**Activity:** The expected answer is the data below, printed verbatim without its pictures.

**Data section:**
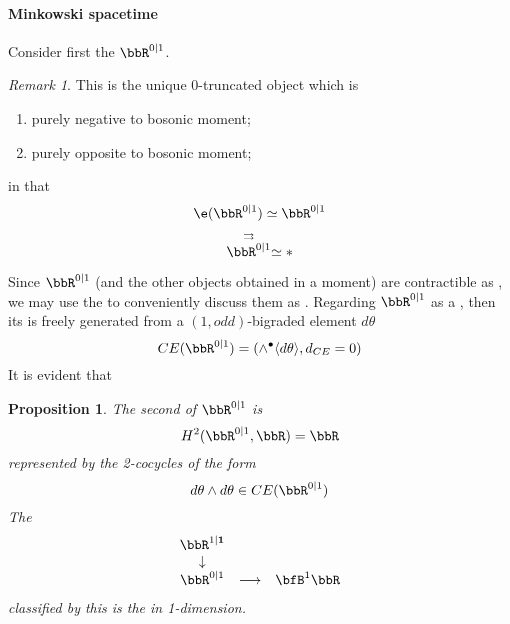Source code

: \documentclass[12pt,titlepage]{article}
\newcommand{\itexarray}[1]{\begin{matrix}#1\end{matrix}}
\theoremstyle{plain}
\newtheorem{prop}{Proposition}
\theoremstyle{definition}
\theoremstyle{remark}
\newtheorem{remark}{Remark}
\begin{document}
\hypertarget{minkowski_spacetime}{}\paragraph*{{Minkowski spacetime}}\label{minkowski_spacetime}
Consider first the  $\bbR^{0|1}$.
\begin{remark}
\label{}\hypertarget{}{}
This is the unique 0-truncated object which is
\begin{enumerate}%
\item purely negative to bosonic moment;
\item purely opposite to bosonic moment;
\end{enumerate}
in that
\begin{displaymath}
\e(\bbR^{0|1})\simeq \bbR^{0|1}
\end{displaymath}
\begin{displaymath}
\stackrel{\rightrightarrows}{\bbR^{0|1}} \simeq \ast
\end{displaymath}
\end{remark}
Since $\bbR^{0|1}$ (and the other objects obtained in a moment) are contractible as , we may use the  to conveniently discuss them as . Regarding $\bbR^{0\vert 1}$ as a , then its  is freely generated from a $(1,odd)$-bigraded element $d\theta$
\begin{displaymath}
CE(\bbR^{0\vert 1})
=
\left(
\wedge^\bullet \langle d\theta \rangle, d_{CE} = 0
\right)
\end{displaymath}
It is evident that
\begin{prop}
\label{1dsuperMinkowskiFromInvariantExtension}\hypertarget{1dsuperMinkowskiFromInvariantExtension}{}
The second   of $\bbR^{0\vert 1}$ is
\begin{displaymath}
H^{2}(\bbR^{0\vert 1}, \bbR)
=
\bbR
\end{displaymath}
represented by the 2-cocycles of the form
\begin{displaymath}
d\theta\wedge d\theta
\in CE(\bbR^{0\vert 1})
\end{displaymath}
The 
\begin{displaymath}
\itexarray{
\bbR^{1|\mathbf{1}}
\\
\downarrow
\\
\bbR^{0|1}
&\stackrel{}{\longrightarrow}&
\bfB^1 \bbR
}
\end{displaymath}
classified by this is the  in 1-dimension.
\end{prop}
\end{document}
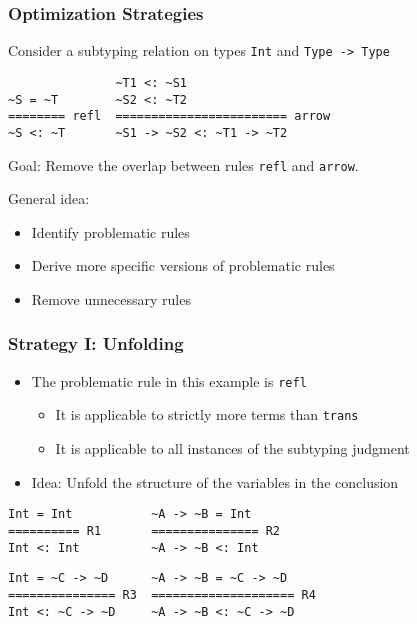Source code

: \documentclass{beamer}
\begin{document}
\begin{frame}[fragile]
  \frametitle{Optimization Strategies}
  \begin{example}
    Consider a subtyping relation on types \texttt{Int} and
    \texttt{Type -> Type}
    \begin{lstlisting}
               ~T1 <: ~S1
~S = ~T        ~S2 <: ~T2  
======== refl  ======================== arrow
~S <: ~T       ~S1 -> ~S2 <: ~T1 -> ~T2
    \end{lstlisting}
    Goal: Remove the overlap between rules \texttt{refl} and
    \texttt{arrow}.\\
  \end{example}
  General idea:
  \begin{itemize}
  \item Identify problematic rules
  \item Derive more specific versions of problematic rules
  \item Remove unnecessary rules
  \end{itemize}
\end{frame}

\begin{frame}[fragile]
  \frametitle{Strategy I: Unfolding}
  \begin{itemize}
  \item The problematic rule in this example is \texttt{refl}
    \begin{itemize}
    \item It is applicable to strictly more terms than \texttt{trans}
    \item It is applicable to all instances of the subtyping judgment
    \end{itemize}
  \item Idea: Unfold the structure of the variables in the conclusion
  \end{itemize}
\begin{lstlisting}
Int = Int           ~A -> ~B = Int 
========== R1       =============== R2
Int <: Int          ~A -> ~B <: Int
\end{lstlisting}
\begin{lstlisting}
Int = ~C -> ~D      ~A -> ~B = ~C -> ~D
=============== R3  ==================== R4
Int <: ~C -> ~D     ~A -> ~B <: ~C -> ~D
\end{lstlisting}
\end{frame}
\end{document}
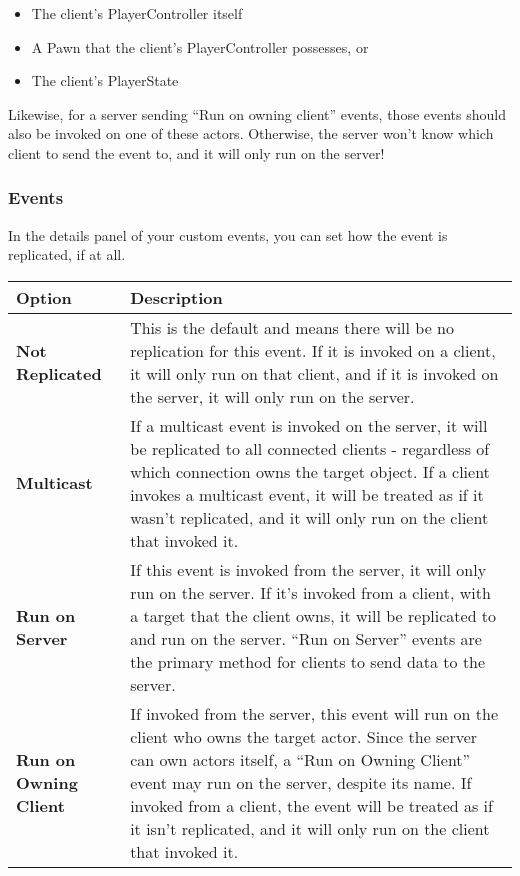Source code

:\documentclass[
  letterpaper,
  DIV=11,
  numbers=noendperiod]{scrartcl}
\providecommand{\tightlist}{%
  \setlength{\itemsep}{0pt}\setlength{\parskip}{0pt}}
\begin{document}
\begin{itemize}
\tightlist
\item
  The client's PlayerController itself
\item
  A Pawn that the client's PlayerController possesses, or
\item
  The client's PlayerState
\end{itemize}

Likewise, for a server sending ``Run on owning client'' events, those
events should also be invoked on one of these actors. Otherwise, the
server won't know which client to send the event to, and it will only
run on the server!

\subsubsection{Events}\label{events}

In the details panel of your custom events, you can set how the event is
replicated, if at all.

\begin{longtable}[]{@{}
  >{\raggedright\arraybackslash}p{}
  >{\raggedright\arraybackslash}p{}@{}}
\toprule\noalign{}
\begin{minipage}[b]{\linewidth}\raggedright
Option
\end{minipage} & \begin{minipage}[b]{\linewidth}\raggedright
Description
\end{minipage} \\
\midrule\noalign{}
\endhead
\bottomrule\noalign{}
\endlastfoot
\textbf{Not Replicated} & This is the default and means there will be no
replication for this event. If it is invoked on a client, it will only
run on that client, and if it is invoked on the server, it will only run
on the server. \\
\textbf{Multicast} & If a multicast event is invoked on the server, it
will be replicated to all connected clients - regardless of which
connection owns the target object. If a client invokes a multicast
event, it will be treated as if it wasn't replicated, and it will only
run on the client that invoked it. \\
\textbf{Run on Server} & If this event is invoked from the server, it
will only run on the server. If it's invoked from a client, with a
target that the client owns, it will be replicated to and run on the
server. ``Run on Server'' events are the primary method for clients to
send data to the server. \\
\textbf{Run on Owning Client} & If invoked from the server, this event
will run on the client who owns the target actor. Since the server can
own actors itself, a ``Run on Owning Client'' event may run on the
server, despite its name. If invoked from a client, the event will be
treated as if it isn't replicated, and it will only run on the client
that invoked it. \\
\end{longtable}
\end{document}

**Written solution:**
Source code

: \documentclass[12pt,titlepage]{article}
\newcommand{\itexarray}[1]{\begin{matrix}#1\end{matrix}}
\theoremstyle{plain}
\newtheorem{prop}{Proposition}
\theoremstyle{definition}
\theoremstyle{remark}
\newtheorem{remark}{Remark}
\begin{document}
\hypertarget{minkowski_spacetime}{}\paragraph*{{Minkowski spacetime}}\label{minkowski_spacetime}
Consider first the  $\bbR^{0|1}$.
\begin{remark}
\label{}\hypertarget{}{}
This is the unique 0-truncated object which is
\begin{enumerate}%
\item purely negative to bosonic moment;
\item purely opposite to bosonic moment;
\end{enumerate}
in that
\begin{displaymath}
\e(\bbR^{0|1})\simeq \bbR^{0|1}
\end{displaymath}
\begin{displaymath}
\stackrel{\rightrightarrows}{\bbR^{0|1}} \simeq \ast
\end{displaymath}
\end{remark}
Since $\bbR^{0|1}$ (and the other objects obtained in a moment) are contractible as , we may use the  to conveniently discuss them as . Regarding $\bbR^{0\vert 1}$ as a , then its  is freely generated from a $(1,odd)$-bigraded element $d\theta$
\begin{displaymath}
CE(\bbR^{0\vert 1})
=
\left(
\wedge^\bullet \langle d\theta \rangle, d_{CE} = 0
\right)
\end{displaymath}
It is evident that
\begin{prop}
\label{1dsuperMinkowskiFromInvariantExtension}\hypertarget{1dsuperMinkowskiFromInvariantExtension}{}
The second   of $\bbR^{0\vert 1}$ is
\begin{displaymath}
H^{2}(\bbR^{0\vert 1}, \bbR)
=
\bbR
\end{displaymath}
represented by the 2-cocycles of the form
\begin{displaymath}
d\theta\wedge d\theta
\in CE(\bbR^{0\vert 1})
\end{displaymath}
The 
\begin{displaymath}
\itexarray{
\bbR^{1|\mathbf{1}}
\\
\downarrow
\\
\bbR^{0|1}
&\stackrel{}{\longrightarrow}&
\bfB^1 \bbR
}
\end{displaymath}
classified by this is the  in 1-dimension.
\end{prop}
\end{document}
Source code

: \documentclass{beamer}
\begin{document}
\begin{frame}[fragile]
  \frametitle{Optimization Strategies}
  \begin{example}
    Consider a subtyping relation on types \texttt{Int} and
    \texttt{Type -> Type}
    \begin{lstlisting}
               ~T1 <: ~S1
~S = ~T        ~S2 <: ~T2  
======== refl  ======================== arrow
~S <: ~T       ~S1 -> ~S2 <: ~T1 -> ~T2
    \end{lstlisting}
    Goal: Remove the overlap between rules \texttt{refl} and
    \texttt{arrow}.\\
  \end{example}
  General idea:
  \begin{itemize}
  \item Identify problematic rules
  \item Derive more specific versions of problematic rules
  \item Remove unnecessary rules
  \end{itemize}
\end{frame}

\begin{frame}[fragile]
  \frametitle{Strategy I: Unfolding}
  \begin{itemize}
  \item The problematic rule in this example is \texttt{refl}
    \begin{itemize}
    \item It is applicable to strictly more terms than \texttt{trans}
    \item It is applicable to all instances of the subtyping judgment
    \end{itemize}
  \item Idea: Unfold the structure of the variables in the conclusion
  \end{itemize}
\begin{lstlisting}
Int = Int           ~A -> ~B = Int 
========== R1       =============== R2
Int <: Int          ~A -> ~B <: Int
\end{lstlisting}
\begin{lstlisting}
Int = ~C -> ~D      ~A -> ~B = ~C -> ~D
=============== R3  ==================== R4
Int <: ~C -> ~D     ~A -> ~B <: ~C -> ~D
\end{lstlisting}
\end{frame}
\end{document}
Source code

:\documentclass[
  letterpaper,
  DIV=11,
  numbers=noendperiod]{scrartcl}
\providecommand{\tightlist}{%
  \setlength{\itemsep}{0pt}\setlength{\parskip}{0pt}}
\begin{document}
\begin{itemize}
\tightlist
\item
  The client's PlayerController itself
\item
  A Pawn that the client's PlayerController possesses, or
\item
  The client's PlayerState
\end{itemize}

Likewise, for a server sending ``Run on owning client'' events, those
events should also be invoked on one of these actors. Otherwise, the
server won't know which client to send the event to, and it will only
run on the server!

\subsubsection{Events}\label{events}

In the details panel of your custom events, you can set how the event is
replicated, if at all.

\begin{longtable}[]{@{}
  >{\raggedright\arraybackslash}p{}
  >{\raggedright\arraybackslash}p{}@{}}
\toprule\noalign{}
\begin{minipage}[b]{\linewidth}\raggedright
Option
\end{minipage} & \begin{minipage}[b]{\linewidth}\raggedright
Description
\end{minipage} \\
\midrule\noalign{}
\endhead
\bottomrule\noalign{}
\endlastfoot
\textbf{Not Replicated} & This is the default and means there will be no
replication for this event. If it is invoked on a client, it will only
run on that client, and if it is invoked on the server, it will only run
on the server. \\
\textbf{Multicast} & If a multicast event is invoked on the server, it
will be replicated to all connected clients - regardless of which
connection owns the target object. If a client invokes a multicast
event, it will be treated as if it wasn't replicated, and it will only
run on the client that invoked it. \\
\textbf{Run on Server} & If this event is invoked from the server, it
will only run on the server. If it's invoked from a client, with a
target that the client owns, it will be replicated to and run on the
server. ``Run on Server'' events are the primary method for clients to
send data to the server. \\
\textbf{Run on Owning Client} & If invoked from the server, this event
will run on the client who owns the target actor. Since the server can
own actors itself, a ``Run on Owning Client'' event may run on the
server, despite its name. If invoked from a client, the event will be
treated as if it isn't replicated, and it will only run on the client
that invoked it. \\
\end{longtable}
\end{document}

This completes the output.